A mobile device may be a mobile phone, a personal digital assistant (PDA), a mobile computer, a digital camera, a mobile telecommunication device, a digital music player, a mobile handset, a handheld gaming device, a wireless mobile device, a pager, a portable computer, a tablet computer, a laptop computer, a digital calculator, a media player, an inventory control device, or any other device that can communicate via a mobile communication protocol. Although the present disclosure uses the mobile internet protocol (IP) communication protocol as an example, embodiments of the present disclosure may use other mobile communication protocols.
A mobile device can communicate via two IP addresses—a permanent home address, which is associated with the communication network in which the mobile device is initially registered, and a care-of address, which is associated with another communication network that the mobile device is visiting, or using for communication. The care-of address changes as the mobile device moves from communicating via one communication network to another. A home agent is a router that stores information about mobile devices whose permanent home address is registered in the home agent's communication network. A foreign agent is a router that stores information about mobile devices visiting its communication network. Foreign agents also convey care-of addresses for visiting mobile devices to the home agents that store the home addresses for these mobile devices.
An IP communication from a communication device to the mobile device initially uses the permanent home address of the mobile device as the destination address for sending IP packets. Because the home address logically belongs to the network associated with the mobile device's home agent, normal IP routing mechanisms forward these IP packets to the home agent. However, if the home agent is notified of a care-of address for the mobile device, the home agent redirects these IP packets towards the foreign agent that provided the care-of address instead of forwarding these IP packets to a destination that is physically in the same network as the home agent. The home agent looks for the care-of address in a table known as a binding table and then tunnels the IP packets to the mobile device's care-of address by appending a new IP header to the original IP packet, thereby preserving the original IP packet header. The foreign agent decapsulates IP packets at the end of the tunnel to remove the IP headers added by the home agent, and delivers the IP packets to the mobile device.
The mobile device may send IP packets directly to the communication device through the foreign agent, without sending the IP packets through the home agent, using its permanent home address as the source address for the IP packets. Using the home address for the source address while bypassing the home agent is known as triangular routing. In some networks, the foreign agent may employ “reverse tunneling” by tunneling the mobile device's IP packets to the home agent, which in turn forwards them to the communication device.
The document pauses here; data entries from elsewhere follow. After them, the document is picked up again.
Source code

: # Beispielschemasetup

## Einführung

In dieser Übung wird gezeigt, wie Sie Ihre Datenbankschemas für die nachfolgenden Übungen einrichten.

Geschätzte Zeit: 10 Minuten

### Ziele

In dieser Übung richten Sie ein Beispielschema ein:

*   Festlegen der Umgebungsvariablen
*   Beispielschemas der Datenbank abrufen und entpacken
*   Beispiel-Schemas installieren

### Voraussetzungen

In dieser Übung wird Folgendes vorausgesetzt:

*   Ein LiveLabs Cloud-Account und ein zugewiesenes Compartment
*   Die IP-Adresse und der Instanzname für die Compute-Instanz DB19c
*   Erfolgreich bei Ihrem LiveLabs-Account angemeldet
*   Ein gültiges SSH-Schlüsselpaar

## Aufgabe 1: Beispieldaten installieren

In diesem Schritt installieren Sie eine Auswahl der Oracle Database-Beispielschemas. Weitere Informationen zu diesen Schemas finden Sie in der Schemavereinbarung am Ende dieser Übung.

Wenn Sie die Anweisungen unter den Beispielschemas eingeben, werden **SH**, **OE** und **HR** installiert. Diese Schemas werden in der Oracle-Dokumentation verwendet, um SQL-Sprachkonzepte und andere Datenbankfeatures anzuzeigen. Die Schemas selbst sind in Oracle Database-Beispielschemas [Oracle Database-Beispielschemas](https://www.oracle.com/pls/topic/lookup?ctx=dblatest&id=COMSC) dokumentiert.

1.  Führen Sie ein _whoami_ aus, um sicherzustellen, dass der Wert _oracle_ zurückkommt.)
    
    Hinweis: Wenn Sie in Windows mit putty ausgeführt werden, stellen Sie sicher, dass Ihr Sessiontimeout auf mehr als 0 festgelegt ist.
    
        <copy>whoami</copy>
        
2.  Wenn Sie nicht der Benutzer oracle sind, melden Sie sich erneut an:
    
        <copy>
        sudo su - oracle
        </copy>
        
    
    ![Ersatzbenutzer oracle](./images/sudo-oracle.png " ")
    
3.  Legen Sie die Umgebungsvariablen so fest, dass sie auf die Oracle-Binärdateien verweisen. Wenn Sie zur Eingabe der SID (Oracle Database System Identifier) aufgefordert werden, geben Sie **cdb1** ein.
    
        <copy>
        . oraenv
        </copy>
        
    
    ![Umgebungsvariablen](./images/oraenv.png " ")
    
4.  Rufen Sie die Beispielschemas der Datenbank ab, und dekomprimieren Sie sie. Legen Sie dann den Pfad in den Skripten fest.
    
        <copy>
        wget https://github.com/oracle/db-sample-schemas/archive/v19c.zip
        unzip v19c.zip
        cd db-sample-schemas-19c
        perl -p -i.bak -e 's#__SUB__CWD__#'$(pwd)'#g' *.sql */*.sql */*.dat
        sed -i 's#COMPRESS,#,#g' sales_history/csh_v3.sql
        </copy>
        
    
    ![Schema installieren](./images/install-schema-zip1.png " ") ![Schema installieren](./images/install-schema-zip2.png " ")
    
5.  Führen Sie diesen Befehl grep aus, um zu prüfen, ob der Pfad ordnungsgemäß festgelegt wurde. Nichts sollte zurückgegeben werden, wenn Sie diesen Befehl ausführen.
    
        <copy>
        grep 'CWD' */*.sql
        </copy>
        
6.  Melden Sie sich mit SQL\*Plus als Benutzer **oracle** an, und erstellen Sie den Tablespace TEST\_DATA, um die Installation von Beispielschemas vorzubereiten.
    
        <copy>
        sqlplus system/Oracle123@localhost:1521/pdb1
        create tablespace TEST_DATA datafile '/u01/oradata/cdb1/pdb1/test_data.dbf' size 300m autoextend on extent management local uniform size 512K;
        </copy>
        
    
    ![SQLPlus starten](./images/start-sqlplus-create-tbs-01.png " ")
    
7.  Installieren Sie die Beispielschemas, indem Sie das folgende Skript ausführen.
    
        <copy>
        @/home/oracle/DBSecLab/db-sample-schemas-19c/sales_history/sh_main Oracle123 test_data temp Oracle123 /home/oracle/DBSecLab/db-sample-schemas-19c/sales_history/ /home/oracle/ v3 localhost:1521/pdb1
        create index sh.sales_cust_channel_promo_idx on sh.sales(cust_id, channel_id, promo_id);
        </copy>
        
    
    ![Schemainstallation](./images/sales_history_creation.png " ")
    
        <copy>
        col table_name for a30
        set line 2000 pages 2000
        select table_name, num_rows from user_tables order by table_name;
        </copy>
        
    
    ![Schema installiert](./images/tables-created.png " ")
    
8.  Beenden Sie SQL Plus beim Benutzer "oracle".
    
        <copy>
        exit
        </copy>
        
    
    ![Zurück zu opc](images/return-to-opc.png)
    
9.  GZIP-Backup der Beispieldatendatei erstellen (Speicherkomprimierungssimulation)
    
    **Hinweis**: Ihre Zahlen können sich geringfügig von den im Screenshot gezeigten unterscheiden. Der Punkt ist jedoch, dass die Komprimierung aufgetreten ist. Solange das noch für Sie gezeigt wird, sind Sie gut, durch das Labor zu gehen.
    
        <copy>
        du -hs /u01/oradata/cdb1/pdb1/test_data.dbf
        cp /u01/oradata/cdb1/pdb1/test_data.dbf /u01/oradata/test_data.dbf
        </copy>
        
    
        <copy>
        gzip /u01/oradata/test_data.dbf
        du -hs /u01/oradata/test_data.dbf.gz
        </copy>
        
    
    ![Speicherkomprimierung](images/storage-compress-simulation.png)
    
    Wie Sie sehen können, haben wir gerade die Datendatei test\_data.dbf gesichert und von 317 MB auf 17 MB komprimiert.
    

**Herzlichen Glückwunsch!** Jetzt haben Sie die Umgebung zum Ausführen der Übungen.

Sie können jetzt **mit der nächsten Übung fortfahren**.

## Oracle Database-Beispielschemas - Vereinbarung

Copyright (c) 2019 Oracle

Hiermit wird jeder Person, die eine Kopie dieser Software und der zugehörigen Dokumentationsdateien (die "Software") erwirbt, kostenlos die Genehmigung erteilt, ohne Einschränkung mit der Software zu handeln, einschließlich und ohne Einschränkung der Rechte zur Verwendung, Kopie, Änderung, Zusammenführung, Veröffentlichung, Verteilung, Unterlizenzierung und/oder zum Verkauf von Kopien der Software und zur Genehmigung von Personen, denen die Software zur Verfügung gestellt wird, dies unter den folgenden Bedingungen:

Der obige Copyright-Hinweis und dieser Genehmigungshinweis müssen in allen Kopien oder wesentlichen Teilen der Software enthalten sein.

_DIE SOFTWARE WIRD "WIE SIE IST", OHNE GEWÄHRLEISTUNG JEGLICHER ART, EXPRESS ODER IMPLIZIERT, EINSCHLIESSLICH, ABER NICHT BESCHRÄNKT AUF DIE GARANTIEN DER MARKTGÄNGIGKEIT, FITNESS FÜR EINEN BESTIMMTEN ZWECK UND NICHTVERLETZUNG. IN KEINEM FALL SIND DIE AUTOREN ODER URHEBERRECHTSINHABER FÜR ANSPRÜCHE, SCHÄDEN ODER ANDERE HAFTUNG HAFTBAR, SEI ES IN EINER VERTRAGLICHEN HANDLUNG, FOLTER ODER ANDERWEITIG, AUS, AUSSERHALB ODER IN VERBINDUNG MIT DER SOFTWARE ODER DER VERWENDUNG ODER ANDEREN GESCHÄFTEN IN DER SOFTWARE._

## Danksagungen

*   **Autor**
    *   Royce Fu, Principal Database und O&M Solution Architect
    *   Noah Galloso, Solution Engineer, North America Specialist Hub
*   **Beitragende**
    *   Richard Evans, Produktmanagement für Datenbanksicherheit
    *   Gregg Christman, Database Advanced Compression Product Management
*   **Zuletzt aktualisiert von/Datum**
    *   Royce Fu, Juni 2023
However, the use of a foreign agent is optional. Mobile IP communication protocol includes a mode of operation known as “co-located IP address”, which enables mobile device software to perform many of the equivalent roles of the foreign agent. This mode of operation is adopted when it is not possible to have foreign agent functionality, such as when using an existing packet data serving node (PDSN) or a roaming wireless local area network that does not support a foreign agent.